# Ice Fishing at Night



## Dirtbag08 (Apr 30, 2013)

Just curious to see if many people ice fish (particularly Strawberry) at night and what kind of success is common compared to the day? I have never night fishing before and am curious about it. Thanks


----------



## 3arabians (Dec 9, 2014)

A buddy of mine ONLY ice fishes at night. He swears by it. Strawberry, Scofield wherever. He always reports good if not excellent fishing. Him and his son usually get there around 1130 pm and quit around 730 or 8 in the morning.


----------



## Cazador (Sep 4, 2014)

Here is another thread by a friend of mine that night fished Strawberry a week or so ago.

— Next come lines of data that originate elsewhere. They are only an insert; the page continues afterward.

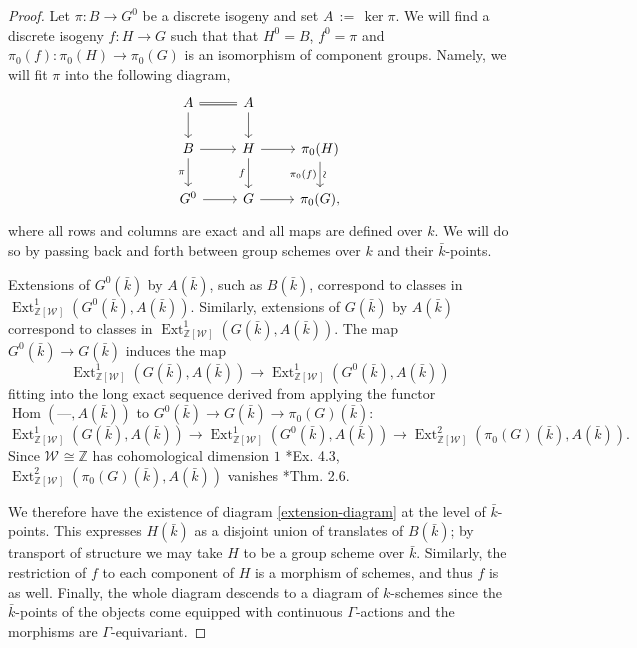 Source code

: \documentclass{amsart}
\theoremstyle{plain}
\theoremstyle{definition}
\theoremstyle{remark}
\newcommand{\ZZ}{{\mathbb{Z}}}
\newcommand{\bFq}{\bar{k}}
\newcommand{\Fq}{k}
\newcommand{\Weil}[1]{\mathcal{W}_{#1}}
\DeclareMathOperator{\Hom}{Hom}
\DeclareMathOperator{\Ext}{Ext}
\newcommand{\ceq}{{\, :=\, }}
\begin{document}
\begin{proof}
Let $\pi: B \to G^0$ be a discrete isogeny and set $A \ceq \ker \pi$.
  We will find a discrete isogeny $f: H\to G$
  such that that $H^0 = B$, $f^0 =\pi$ and
  $\pi_0(f) : \pi_0(H)\to \pi_0(G)$ is an isomorphism of component
  groups.  Namely, we will fit $\pi$ into the following diagram,
  \begin{equation}\label{extension-diagram}
  \begin{tikzcd}
  A \arrow[equal]{r} \dar & A \dar \\
  B \rar \dar[swap]{\pi} & H \rar \dar[swap]{f} & \pi_0(H) \arrow{d}[below,rotate=90]{\sim}[swap]{\pi_0(f)} \\
  G^0 \rar & G \rar & \pi_0(G),
  \end{tikzcd}
  \end{equation}
  where all rows and columns are exact and all maps are defined over
  $\Fq$.  We will do so by passing back and forth between group
  schemes over $\Fq$ and their $\bFq$-points.

  Extensions of $G^0(\bFq)$ by $A(\bFq)$, such as $B(\bFq)$,
  correspond to classes in $\Ext^1_{\ZZ[\Weil{}]}(G^0(\bFq), A(\bFq))$.
  Similarly, extensions of $G(\bFq)$ by $A(\bFq)$ correspond to
  classes in $\Ext^1_{\ZZ[\Weil{}]}(G(\bFq), A(\bFq))$.  The map
  $G^0(\bFq) \to G(\bFq)$ induces the map
  \[
  \Ext^1_{\ZZ[\Weil{}]}(G(\bFq), A(\bFq)) \to \Ext^1_{\ZZ[\Weil{}]}(G^0(\bFq), A(\bFq))
  \]
  fitting into the long exact sequence derived from applying
  the functor $\Hom(\mbox{---}, A(\bFq))$ to $G^0(\bFq) \to G(\bFq) \to \pi_0(G)(\bFq)$:
  \[
  \Ext^1_{\ZZ[\Weil{}]}(G(\bFq), A(\bFq)) \to \Ext^1_{\ZZ[\Weil{}]}(G^0(\bFq), A(\bFq)) \to \Ext^2_{\ZZ[\Weil{}]}(\pi_0(G)(\bFq), A(\bFq)).
  \]
  Since $\Weil{} \cong \ZZ$ has cohomological dimension $1$ \cite{brown:CohomologyGrps}*{Ex. 4.3},
  $\Ext^2_{\ZZ[\Weil{}]}(\pi_0(G)(\bFq), A(\bFq))$ vanishes \cite{cartan-eilenberg:HomologicalAlgebra}*{Thm. 2.6}.

  We therefore have the existence of diagram \eqref{extension-diagram}
  at the level of $\bFq$-points.  This expresses $H(\bFq)$ as a
  disjoint union of translates of $B(\bFq)$; by transport of structure
  we may take $H$ to be a group scheme over $\bFq$.  Similarly, the
  restriction of $f$ to each component of $H$ is a morphism of
  schemes, and thus $f$ is as well.  Finally, the whole diagram
  descends to a diagram of $\Fq$-schemes since the $\bFq$-points of
  the objects come equipped with continuous $\Gamma$-actions and the
  morphisms are $\Gamma$-equivariant.
\end{proof}
\end{document}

http://utahwildlife.net/forum/7-fishing-trip-reports/109769-strawberry-1-31-a.html


----------



## MuscleWhitefish (Jan 13, 2015)

Trout do feed at night, especially big brown trout. 

Mouse patterns on the river work really well at night.

I have never ice fished for anything other than Burbs at night. 

I imagine using a glow rattle spoon above a rat finke or little tough guy tipped with waxy would produce some nice cuts/bows through the ice at night at strawberry.


----------



## delement87 (Sep 18, 2012)

ice fished the berry friday night 10pm to 5am. caught 17 nice cutts.. its cold and it works.


----------